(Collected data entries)
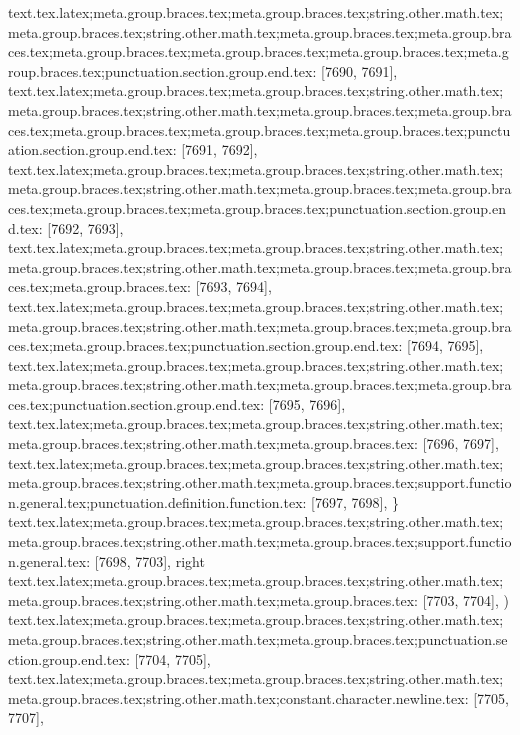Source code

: {{{{{{{{{{{{{{{{{{{{{{{{{{{{{{{{{{{{{{{{{{{{{{{{{{{{{{{{{{{{{{{{{{{{{{{{{{{{{{{{{{{{{{{{{{{{{{{{{{{{{{{{{{{{{{{{{{{{{{{{{{{{{{{{{{{{{{{{{{{{{{{{{{{{{{{{{{{{{{{{{{{{{{{{{{{{{{{{{{{{{{{{{{{{{{{{{{{{{{{{{{{{{{{{{{{{{{{{{{{{{{{{text.tex.latex;meta.group.braces.tex;meta.group.braces.tex;string.other.math.tex;meta.group.braces.tex;string.other.math.tex;meta.group.braces.tex;meta.group.braces.tex;meta.group.braces.tex;meta.group.braces.tex;meta.group.braces.tex;meta.group.braces.tex;punctuation.section.group.end.tex: [7690, 7691], {}}
text.tex.latex;meta.group.braces.tex;meta.group.braces.tex;string.other.math.tex;meta.group.braces.tex;string.other.math.tex;meta.group.braces.tex;meta.group.braces.tex;meta.group.braces.tex;meta.group.braces.tex;meta.group.braces.tex;punctuation.section.group.end.tex: [7691, 7692], {}}
text.tex.latex;meta.group.braces.tex;meta.group.braces.tex;string.other.math.tex;meta.group.braces.tex;string.other.math.tex;meta.group.braces.tex;meta.group.braces.tex;meta.group.braces.tex;meta.group.braces.tex;punctuation.section.group.end.tex: [7692, 7693], {}}
text.tex.latex;meta.group.braces.tex;meta.group.braces.tex;string.other.math.tex;meta.group.braces.tex;string.other.math.tex;meta.group.braces.tex;meta.group.braces.tex;meta.group.braces.tex: [7693, 7694], { }
text.tex.latex;meta.group.braces.tex;meta.group.braces.tex;string.other.math.tex;meta.group.braces.tex;string.other.math.tex;meta.group.braces.tex;meta.group.braces.tex;meta.group.braces.tex;punctuation.section.group.end.tex: [7694, 7695], {}}
text.tex.latex;meta.group.braces.tex;meta.group.braces.tex;string.other.math.tex;meta.group.braces.tex;string.other.math.tex;meta.group.braces.tex;meta.group.braces.tex;punctuation.section.group.end.tex: [7695, 7696], {}}
text.tex.latex;meta.group.braces.tex;meta.group.braces.tex;string.other.math.tex;meta.group.braces.tex;string.other.math.tex;meta.group.braces.tex: [7696, 7697], { }
text.tex.latex;meta.group.braces.tex;meta.group.braces.tex;string.other.math.tex;meta.group.braces.tex;string.other.math.tex;meta.group.braces.tex;support.function.general.tex;punctuation.definition.function.tex: [7697, 7698], {\}
text.tex.latex;meta.group.braces.tex;meta.group.braces.tex;string.other.math.tex;meta.group.braces.tex;string.other.math.tex;meta.group.braces.tex;support.function.general.tex: [7698, 7703], {right}
text.tex.latex;meta.group.braces.tex;meta.group.braces.tex;string.other.math.tex;meta.group.braces.tex;string.other.math.tex;meta.group.braces.tex: [7703, 7704], {)}
text.tex.latex;meta.group.braces.tex;meta.group.braces.tex;string.other.math.tex;meta.group.braces.tex;string.other.math.tex;meta.group.braces.tex;punctuation.section.group.end.tex: [7704, 7705], {}}
text.tex.latex;meta.group.braces.tex;meta.group.braces.tex;string.other.math.tex;meta.group.braces.tex;string.other.math.tex;constant.character.newline.tex: [7705, 7707], {\\}
}}}}}}}}}}}}}}}}}}}}}}}}}}}}}}}}}}}}}}}}}}}}}}}}}}}}}}}}}}}}}}}}}}}}}}}}}}}}}}}}}}}}}}}}}}}}}}}}}}}}}}}}}}}}}}}}}}}}}}}}}}}}}}}}}}}}}}}}}}}}}}}}}}}}}}}}}}}}}}}}}}}}}}}}}}}}}}}}}}}}}}}}}}}}}}}}}}}}}}}}}}}}}}}}}}}}}}}}}}}
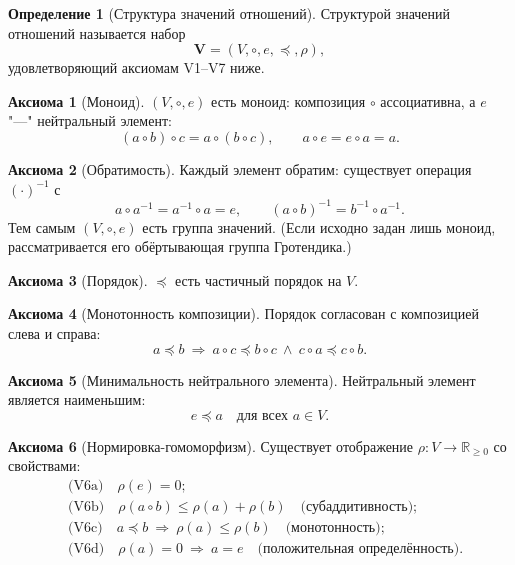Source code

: \documentclass[12pt,a4paper]{article}
\theoremstyle{definition}
\newtheorem{definition}{Определение}[section]
\newtheorem{axiom}{Аксиома}[section]
\theoremstyle{plain}
\theoremstyle{remark}
\newcommand{\Values}{V}
\newcommand{\Vstruct}{\mathbf V}
\newcommand{\comp}{\circ}
\newcommand{\Vord}{\preceq}
\newcommand{\norm}{\rho}
\newcommand{\ide}{e}
\begin{document}
\begin{definition}[Структура значений отношений]
Структурой значений отношений называется набор
\[
\Vstruct=(\Values,\comp,\ide,\Vord,\norm),
\]
удовлетворяющий аксиомам V1--V7 ниже.
\end{definition}

\begin{axiom}[Моноид]
$(\Values,\comp,\ide)$ есть моноид: композиция $\comp$ ассоциативна, а $\ide$ "---" нейтральный элемент:
\[
(a\comp b)\comp c=a\comp(b\comp c),\qquad a\comp\ide=\ide\comp a=a.
\]
\end{axiom}

\begin{axiom}[Обратимость]
Каждый элемент обратим: существует операция $(\cdot)^{-1}$ с
\[
a\comp a^{-1}=a^{-1}\comp a=\ide,\qquad (a\comp b)^{-1}=b^{-1}\comp a^{-1}.
\]
Тем самым $(\Values,\comp,\ide)$ есть группа значений. (Если исходно задан лишь
моноид, рассматривается его обёртывающая группа Гротендика.)
\end{axiom}

\begin{axiom}[Порядок]
$\Vord$ есть частичный порядок на $\Values$.
\end{axiom}

\begin{axiom}[Монотонность композиции]
Порядок согласован с композицией слева и справа:
\[
a\Vord b\ \Longrightarrow\ a\comp c\Vord b\comp c\ \wedge\ c\comp a\Vord c\comp b.
\]
\end{axiom}

\begin{axiom}[Минимальность нейтрального элемента]
Нейтральный элемент является наименьшим:
\[
\ide\Vord a\quad\text{для всех }a\in\Values.
\]
\end{axiom}

\begin{axiom}[Нормировка-гомоморфизм]
Существует отображение $\norm:\Values\to\mathbb R_{\ge0}$ со свойствами:
\begin{align}
&\text{(V6a)}\quad \norm(\ide)=0;\\
&\text{(V6b)}\quad \norm(a\comp b)\le\norm(a)+\norm(b)\quad\text{(субаддитивность)};\\
&\text{(V6c)}\quad a\Vord b\ \Longrightarrow\ \norm(a)\le\norm(b)\quad\text{(монотонность)};\\
&\text{(V6d)}\quad \norm(a)=0\ \Longrightarrow\ a=\ide\quad\text{(положительная определённость)}.
\end{align}
\end{axiom}
\end{document}
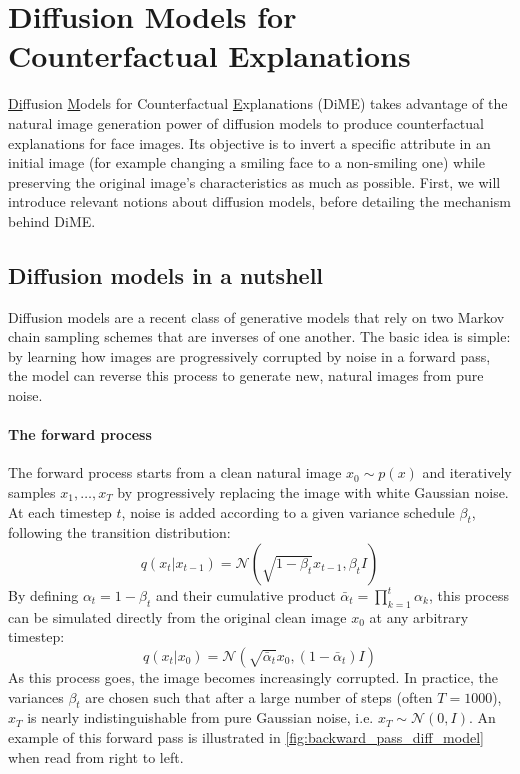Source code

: \documentclass[11pt]{article}
\begin{document}
\section{Diffusion Models for Counterfactual Explanations}

\underline{Di}ffusion \underline{M}odels for Counterfactual
\underline{E}xplanations (DiME) \cite{jeanneret2022diffusion} takes
advantage of the natural image generation power of diffusion models
to produce counterfactual explanations for face images. Its objective
is to invert a specific attribute in an initial image (for example
changing a smiling face to a non-smiling one) while preserving the
original image's characteristics as much as possible. First, we will
introduce relevant notions about diffusion models, before detailing
the mechanism behind DiME.

\subsection{Diffusion models in a nutshell}

Diffusion models are a recent class of generative models that rely on
two Markov chain sampling schemes that are inverses of one another.
The basic idea is simple: by learning how images are progressively
corrupted by noise in a forward pass, the model can reverse this
process to generate new, natural images from pure noise.

\paragraph{The forward process}

The forward process starts from a clean natural image $x_0 \sim p(x)$
and iteratively samples $x_1, \dots, x_T$ by progressively replacing
the image with white Gaussian noise. At each timestep $t$, noise is
added according to a given variance schedule $\beta_t$, following the
transition distribution:
$$
q(x_t|x_{t-1}) = \mathcal{N}(\sqrt{1 - \beta_t}x_{t-1}, \beta_t I)
$$
By defining $\alpha_t = 1 - \beta_t$ and their cumulative product
$\bar{\alpha}_t = \prod_{k=1}^t \alpha_k$, this process can be
simulated directly from the original clean image $x_0$ at any
arbitrary timestep:
$$
q(x_t|x_0) = \mathcal{N}(\sqrt{\bar{\alpha}_t}x_0, (1 - \bar{\alpha}_t)I)
$$
As this process goes, the image becomes increasingly corrupted. In
practice, the variances $\beta_t$ are chosen such that after a large
number of steps (often $T = 1000$), $x_T$ is nearly indistinguishable
from pure Gaussian noise, i.e. $x_T \sim \mathcal{N}(0, I)$. An
example of this forward pass is illustrated in
\autoref{fig:backward_pass_diff_model} when read from right to left.
\end{document}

▸ **What you are asked to do**: Both the line containing "models in a" and the line containing "and iteratively samples" belong in the answer. Print them and every line above that falls between them exactly, and no others.

▸ **Expected answer**:
\subsection{Diffusion models in a nutshell}

Diffusion models are a recent class of generative models that rely on
two Markov chain sampling schemes that are inverses of one another.
The basic idea is simple: by learning how images are progressively
corrupted by noise in a forward pass, the model can reverse this
process to generate new, natural images from pure noise.

\paragraph{The forward process}

The forward process starts from a clean natural image $x_0 \sim p(x)$
and iteratively samples $x_1, \dots, x_T$ by progressively replacing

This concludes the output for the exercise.